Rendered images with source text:

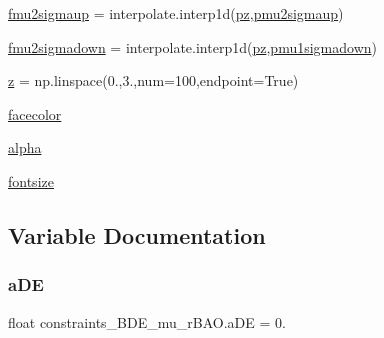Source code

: \begin{DoxyCompactItemize}
$$\item 
\mbox{\hyperlink{namespaceconstraints__BDE__mu__rBAO_a9ba176a81006e6455ae58b1d263e8076}{fmu2sigmaup}} = interpolate.\+interp1d(\mbox{\hyperlink{namespaceconstraints__BDE__mu__rBAO_adeb1878b53df598f2a0e4fa576d0ead1}{pz}},\mbox{\hyperlink{namespaceconstraints__BDE__mu__rBAO_aa80732f50f13e322e39d3b38f112fa59}{pmu2sigmaup}})
\item 
\mbox{\hyperlink{namespaceconstraints__BDE__mu__rBAO_a52a3828ce6cc623ba6949ece84f33d22}{fmu2sigmadown}} = interpolate.\+interp1d(\mbox{\hyperlink{namespaceconstraints__BDE__mu__rBAO_adeb1878b53df598f2a0e4fa576d0ead1}{pz}},\mbox{\hyperlink{namespaceconstraints__BDE__mu__rBAO_af34a46b04ed1b2eba4dca89e8c8eb37d}{pmu1sigmadown}})
\item 
\mbox{\hyperlink{namespaceconstraints__BDE__mu__rBAO_a0897a48e9594ce1cbdcd1ea9fd485694}{z}} = np.\+linspace(0.,3.,num=100,endpoint=True)
\item 
\mbox{\hyperlink{namespaceconstraints__BDE__mu__rBAO_aec2cea379190825b314f2a08d2c8c58e}{facecolor}}
\item 
\mbox{\hyperlink{namespaceconstraints__BDE__mu__rBAO_af427df4496c3a597ab30183316c67b68}{alpha}}
\item 
\mbox{\hyperlink{namespaceconstraints__BDE__mu__rBAO_a6a69674c495c02800d135e53ad77c18d}{fontsize}}
\end{DoxyCompactItemize}


\subsection{Variable Documentation}
\mbox{\label{namespaceconstraints__BDE__mu__rBAO_abb8115fc92777b302cf81b2cf8a3cae3}} 
\subsubsection{\texorpdfstring{a\+DE}{aDE}}
{\footnotesize\ttfamily float constraints\+\_\+\+B\+D\+E\+\_\+mu\+\_\+r\+B\+A\+O.\+a\+DE = 0.}

\mbox{\label{namespaceconstraints__BDE__mu__rBAO_af427df4496c3a597ab30183316c67b68}}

■ Assignment ■
List every line from the entries above in which "interpolate" appears.

■ Answer box ■
\mbox{\hyperlink{namespaceconstraints__BDE__mu__rBAO_a9ba176a81006e6455ae58b1d263e8076}{fmu2sigmaup}} = interpolate.\+interp1d(\mbox{\hyperlink{namespaceconstraints__BDE__mu__rBAO_adeb1878b53df598f2a0e4fa576d0ead1}{pz}},\mbox{\hyperlink{namespaceconstraints__BDE__mu__rBAO_aa80732f50f13e322e39d3b38f112fa59}{pmu2sigmaup}})
\mbox{\hyperlink{namespaceconstraints__BDE__mu__rBAO_a52a3828ce6cc623ba6949ece84f33d22}{fmu2sigmadown}} = interpolate.\+interp1d(\mbox{\hyperlink{namespaceconstraints__BDE__mu__rBAO_adeb1878b53df598f2a0e4fa576d0ead1}{pz}},\mbox{\hyperlink{namespaceconstraints__BDE__mu__rBAO_af34a46b04ed1b2eba4dca89e8c8eb37d}{pmu1sigmadown}})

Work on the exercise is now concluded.